TASK PROMPT. Show every line in the material below in which the string "were" appears.
-------
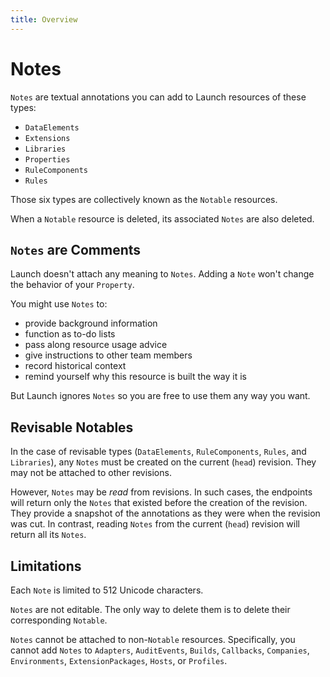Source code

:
 ```yaml
---
title: Overview
---
```


# Notes

`Notes` are textual annotations you can add to Launch resources of these types:
- `DataElements`
- `Extensions`
- `Libraries`
- `Properties`
- `RuleComponents`
- `Rules`

Those six types are collectively known as the `Notable` resources.

When a `Notable` resource is deleted, its associated `Notes` are also deleted.

## `Notes` are Comments
Launch doesn't attach any meaning to `Notes`.
Adding a `Note` won't change the behavior of your `Property`.

You might use `Notes` to:
- provide background information
- function as to-do lists
- pass along resource usage advice
- give instructions to other team members
- record historical context
- remind yourself why this resource is built the way it is

But Launch ignores `Notes` so you are free to use them any way you want.

## Revisable Notables

In the case of revisable types
(`DataElements`, `RuleComponents`, `Rules`, and `Libraries`),
any `Notes` must be created on the current (`head`)
revision. They may not be attached to other revisions.

However, `Notes` may be _read_ from revisions. In such cases, the endpoints
will return only the `Notes` that existed before the creation of the revision.
They provide a snapshot of the annotations as they were when the revision was cut.
In contrast, reading `Notes` from the current (`head`) revision will return all
its `Notes`.

## Limitations

Each `Note` is limited to 512 Unicode characters.

`Notes` are not editable.
The only way to delete them is to delete their corresponding `Notable`.

`Notes` cannot be attached to non-`Notable` resources. Specifically,
you cannot add `Notes` to
`Adapters`, `AuditEvents`, `Builds`, `Callbacks`, `Companies`,
`Environments`, `ExtensionPackages`, `Hosts`, or `Profiles`.
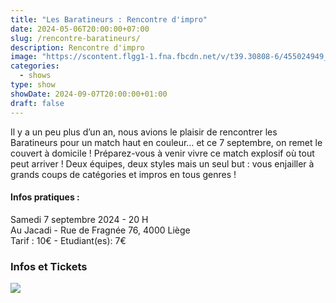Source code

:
 ```yaml
---
title: "Les Baratineurs : Rencontre d'impro"
date: 2024-05-06T20:00:00+07:00
slug: /rencontre-baratineurs/
description: Rencontre d'impro
image: "https://scontent.flgg1-1.fna.fbcdn.net/v/t39.30808-6/455024949_465178486342730_1264093708440453541_n.jpg?_nc_cat=106&ccb=1-7&_nc_sid=75d36f&_nc_ohc=TZ4FVjJ0XEcQ7kNvgHp2HnV&_nc_ht=scontent.flgg1-1.fna&oh=00_AYBG28JxLx_o7qiESJLbyxRP7fDGuiRAc-tEeKJ6wOJD4A&oe=66C3D9A4"
categories:
  - shows
type: show  
showDate: 2024-09-07T20:00:00+01:00
draft: false
---
```


Il y a un peu plus d’un an, nous avions le plaisir de rencontrer les Baratineurs pour un match haut en couleur… et ce 7 septembre, on remet le couvert à domicile !
Préparez-vous à venir vivre ce match explosif où tout peut arriver ! Deux équipes, deux styles mais un seul but : vous enjailler à grands coups de catégories et impros en tous genres !

#### Infos pratiques :
Samedi 7 septembre 2024 - 20 H\
Au Jacadi - Rue de Fragnée 76, 4000 Liège\
Tarif : 10€ - Etudiant(es): 7€

### Infos et Tickets

[![][1]][2]

[1]:  https://www.billetweb.fr/images/front/billetweb_black.svg
[2]:  https://www.billetweb.fr/rencontre-dimpro-poulpes-fiction-vs-baratineurs "Tickets"

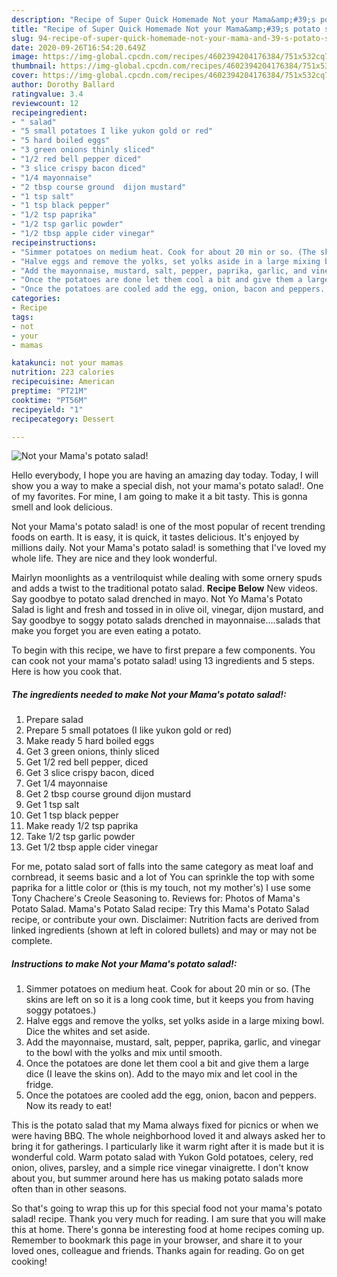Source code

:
 ```yaml
---
description: "Recipe of Super Quick Homemade Not your Mama&amp;#39;s potato salad!"
title: "Recipe of Super Quick Homemade Not your Mama&amp;#39;s potato salad!"
slug: 94-recipe-of-super-quick-homemade-not-your-mama-and-39-s-potato-salad
date: 2020-09-26T16:54:20.649Z
image: https://img-global.cpcdn.com/recipes/4602394204176384/751x532cq70/not-your-mamas-potato-salad-recipe-main-photo.jpg
thumbnail: https://img-global.cpcdn.com/recipes/4602394204176384/751x532cq70/not-your-mamas-potato-salad-recipe-main-photo.jpg
cover: https://img-global.cpcdn.com/recipes/4602394204176384/751x532cq70/not-your-mamas-potato-salad-recipe-main-photo.jpg
author: Dorothy Ballard
ratingvalue: 3.4
reviewcount: 12
recipeingredient:
- " salad"
- "5 small potatoes I like yukon gold or red"
- "5 hard boiled eggs"
- "3 green onions thinly sliced"
- "1/2 red bell pepper diced"
- "3 slice crispy bacon diced"
- "1/4 mayonnaise"
- "2 tbsp course ground  dijon mustard"
- "1 tsp salt"
- "1 tsp black pepper"
- "1/2 tsp paprika"
- "1/2 tsp garlic powder"
- "1/2 tbsp apple cider vinegar"
recipeinstructions:
- "Simmer potatoes on medium heat. Cook for about 20 min or so. (The skins are left on so it is a long cook time, but it keeps you from having soggy potatoes.)"
- "Halve eggs and remove the yolks, set yolks aside in a large mixing bowl. Dice the whites and set aside."
- "Add the mayonnaise, mustard, salt, pepper, paprika, garlic, and vinegar to the bowl with the yolks and mix until smooth."
- "Once the potatoes are done let them cool a bit and give them a large dice (I leave the skins on). Add to the mayo mix and let cool in the fridge."
- "Once the potatoes are cooled add the egg, onion, bacon and peppers. Now its ready to eat!"
categories:
- Recipe
tags:
- not
- your
- mamas

katakunci: not your mamas 
nutrition: 223 calories
recipecuisine: American
preptime: "PT21M"
cooktime: "PT56M"
recipeyield: "1"
recipecategory: Dessert

---
```



![Not your Mama&#39;s potato salad!](https://img-global.cpcdn.com/recipes/4602394204176384/751x532cq70/not-your-mamas-potato-salad-recipe-main-photo.jpg)

Hello everybody, I hope you are having an amazing day today. Today, I will show you a way to make a special dish, not your mama&#39;s potato salad!. One of my favorites. For mine, I am going to make it a bit tasty. This is gonna smell and look delicious.

Not your Mama&#39;s potato salad! is one of the most popular of recent trending foods on earth. It is easy, it is quick, it tastes delicious. It's enjoyed by millions daily. Not your Mama&#39;s potato salad! is something that I've loved my whole life. They are nice and they look wonderful.

Mairlyn moonlights as a ventriloquist while dealing with some ornery spuds and adds a twist to the traditional potato salad. **Recipe Below** New videos. Say goodbye to potato salad drenched in mayo. Not Yo Mama&#39;s Potato Salad is light and fresh and tossed in in olive oil, vinegar, dijon mustard, and Say goodbye to soggy potato salads drenched in mayonnaise….salads that make you forget you are even eating a potato.


To begin with this recipe, we have to first prepare a few components. You can cook not your mama&#39;s potato salad! using 13 ingredients and 5 steps. Here is how you cook that.

##### The ingredients needed to make Not your Mama&#39;s potato salad!:

1. Prepare  salad
1. Prepare 5 small potatoes (I like yukon gold or red)
1. Make ready 5 hard boiled eggs
1. Get 3 green onions, thinly sliced
1. Get 1/2 red bell pepper, diced
1. Get 3 slice crispy bacon, diced
1. Get 1/4 mayonnaise
1. Get 2 tbsp course ground  dijon mustard
1. Get 1 tsp salt
1. Get 1 tsp black pepper
1. Make ready 1/2 tsp paprika
1. Take 1/2 tsp garlic powder
1. Get 1/2 tbsp apple cider vinegar


For me, potato salad sort of falls into the same category as meat loaf and cornbread, it seems basic and a lot of You can sprinkle the top with some paprika for a little color or (this is my touch, not my mother&#39;s) I use some Tony Chachere&#39;s Creole Seasoning to. Reviews for: Photos of Mama&#39;s Potato Salad. Mama&#39;s Potato Salad recipe: Try this Mama&#39;s Potato Salad recipe, or contribute your own. Disclaimer: Nutrition facts are derived from linked ingredients (shown at left in colored bullets) and may or may not be complete. 

##### Instructions to make Not your Mama&#39;s potato salad!:

1. Simmer potatoes on medium heat. Cook for about 20 min or so. (The skins are left on so it is a long cook time, but it keeps you from having soggy potatoes.)
1. Halve eggs and remove the yolks, set yolks aside in a large mixing bowl. Dice the whites and set aside.
1. Add the mayonnaise, mustard, salt, pepper, paprika, garlic, and vinegar to the bowl with the yolks and mix until smooth.
1. Once the potatoes are done let them cool a bit and give them a large dice (I leave the skins on). Add to the mayo mix and let cool in the fridge.
1. Once the potatoes are cooled add the egg, onion, bacon and peppers. Now its ready to eat!


This is the potato salad that my Mama always fixed for picnics or when we were having BBQ. The whole neighborhood loved it and always asked her to bring it for gatherings. I particularly like it warm right after it is made but it is wonderful cold. Warm potato salad with Yukon Gold potatoes, celery, red onion, olives, parsley, and a simple rice vinegar vinaigrette. I don&#39;t know about you, but summer around here has us making potato salads more often than in other seasons. 

So that's going to wrap this up for this special food not your mama&#39;s potato salad! recipe. Thank you very much for reading. I am sure that you will make this at home. There's gonna be interesting food at home recipes coming up. Remember to bookmark this page in your browser, and share it to your loved ones, colleague and friends. Thanks again for reading. Go on get cooking!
-------
ANSWER SECTION.
They provide a snapshot of the annotations as they were when the revision was cut.
This is the potato salad that my Mama always fixed for picnics or when we were having BBQ. The whole neighborhood loved it and always asked her to bring it for gatherings. I particularly like it warm right after it is made but it is wonderful cold. Warm potato salad with Yukon Gold potatoes, celery, red onion, olives, parsley, and a simple rice vinegar vinaigrette. I don&#39;t know about you, but summer around here has us making potato salads more often than in other seasons. 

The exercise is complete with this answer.